First, let me give you a little background on me and my sexual history. As some of you know, I had my first sexual experience around the age of 8 or 9 messing around with my babysitter. I officially lost my virginity sometime in middle school. That being said, I’ve had a lot of sexual experience. Some good, some bad. During all these years, I’ve had plenty of time to experiment, try new things, and draw different conclusions. What is the most important thing you need to do right now? Throw out everything you know about sex. Guys read these sex books, try out a few of these techniques, and think that they’re a God that can please any women if they use them. If there’s anything that I’ve learned that I must emphasize, is that when it comes to sex, ALL WOMEN ARE DIFFERENT. Melissa likes it when you finger fuck her with that “come hither” motion. Well, guess what? Jessica probably won’t like fingers in her at all. Jen loves it when you just grab her, bend her over, and fuck her in her ass. Well, Amy doesn’t like anything in her ass. In fact, she doesn’t like being handled roughly at all. How do you learn about sex if there’s no real point in studying techniques and methods? Just like picking up women, sex is all about experience. The only way you’re really going to learn, is by having a lot of sex, with different types of women. You have to learn how to read women. Hands down, this is more important than any technique, trick, words, or whatever. How do you go about doing that? Here are some helpful tips:
1. Find out about her life background
She have a troubling background? Then don’t be surprised if she wants you to do some crazy, off the wall shit. Really into theater; artsy background? Can you say role play? The point is, what she tells you about her life will tell you what she likes in bed. She’s not going to flat-out say it, but learn to connect the dots. This goes back to LISTENING.
2. Read her body language
You must pay attention to the way she reacts to what you are saying and doing. Don’t be the guy that starts asking her a million questions during sex, she’s going to be turned off. Pay attention to her moans and body movements when you do certain things.

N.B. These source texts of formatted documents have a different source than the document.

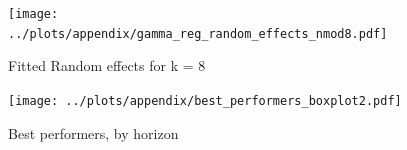 \newpage
\appendix
\renewcommand{\thefigure}{A\arabic{figure}}
\setcounter{figure}{0}
\renewcommand{\thetable}{A\arabic{table}}
\setcounter{table}{0}


\begin{figure}
\centering
\texttt{[image: ../plots/appendix/gamma\_reg\_random\_effects\_nmod8.pdf]}
\caption{Fitted Random effects for k = 8}
\label{fig:replot_nmod8}
\end{figure}

\begin{figure}
\centering
\texttt{[image: ../plots/appendix/best\_performers\_boxplot2.pdf]}
\caption{Best performers, by horizon}
\label{fig:best_performers_by_horizon}
\end{figure}


%
%
%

3. Never treat her like a lifeless robot
All women are built differently. In other words, don’t try to force techniques on her. Like I said before, what one girl really likes, another girl may hate. If she says she doesn’t like something, or isn’t reacting positively, don’t try to convince her or yourself that it feels good because some book told you it does.
4. Pay attention to her mood
If she’s sad, then you might want to take things slow. She may need to be wooed, caressed, and spoken to romantically. You may need to light a candle and put on that 112 cd. However, if she’s acting bitchy, or aggressive, now is not the time to be a Romeo. It’s time to rip her clothes off, pull her hair and beat the pussy up.
Afterthought: Sexual books and techniques make for good GENERAL knowledge, but they are not designed for pleasing the individual woman and will never make up for actual long-term experience.